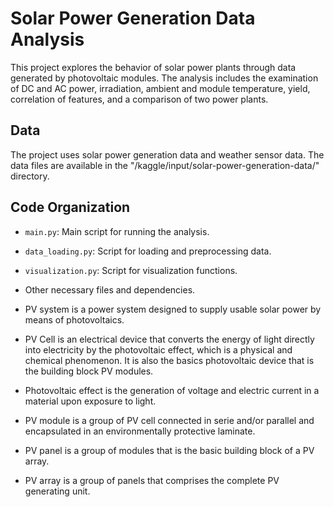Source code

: # Solar Power Generation Data Analysis

This project explores the behavior of solar power plants through data generated by photovoltaic modules. The analysis includes the examination of DC and AC power, irradiation, ambient and module temperature, yield, correlation of features, and a comparison of two power plants.

## Data

The project uses solar power generation data and weather sensor data. The data files are available in the "/kaggle/input/solar-power-generation-data/" directory.

## Code Organization

- `main.py`: Main script for running the analysis.
- `data_loading.py`: Script for loading and preprocessing data.
- `visualization.py`: Script for visualization functions.
- Other necessary files and dependencies.


- PV system is a power system designed to supply usable solar power by means of photovoltaics.

- PV Cell is an electrical device that converts the energy of light directly into electricity by the photovoltaic effect, which is a physical and chemical phenomenon. It is also the basics photovoltaic device that is the building block PV modules.

- Photovoltaic effect is the generation of voltage and electric current in a material upon exposure to light.

- PV module is a group of PV cell connected in serie and/or parallel and encapsulated in an environmentally protective laminate.

- PV panel is a group of modules that is the basic building block of a PV array.

- PV array is a group of panels that comprises the complete PV generating unit.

» **ABOUT THIS TASK**
Repeat the listing above exactly from its first line to the line containing "- PV panel is", both included, and omit the pictures.

» **OUTPUT OF THE TASK**
Source code

: # Solar Power Generation Data Analysis

This project explores the behavior of solar power plants through data generated by photovoltaic modules. The analysis includes the examination of DC and AC power, irradiation, ambient and module temperature, yield, correlation of features, and a comparison of two power plants.

## Data

The project uses solar power generation data and weather sensor data. The data files are available in the "/kaggle/input/solar-power-generation-data/" directory.

## Code Organization

- `main.py`: Main script for running the analysis.
- `data_loading.py`: Script for loading and preprocessing data.
- `visualization.py`: Script for visualization functions.
- Other necessary files and dependencies.


- PV system is a power system designed to supply usable solar power by means of photovoltaics.

- PV Cell is an electrical device that converts the energy of light directly into electricity by the photovoltaic effect, which is a physical and chemical phenomenon. It is also the basics photovoltaic device that is the building block PV modules.

- Photovoltaic effect is the generation of voltage and electric current in a material upon exposure to light.

- PV module is a group of PV cell connected in serie and/or parallel and encapsulated in an environmentally protective laminate.

- PV panel is a group of modules that is the basic building block of a PV array.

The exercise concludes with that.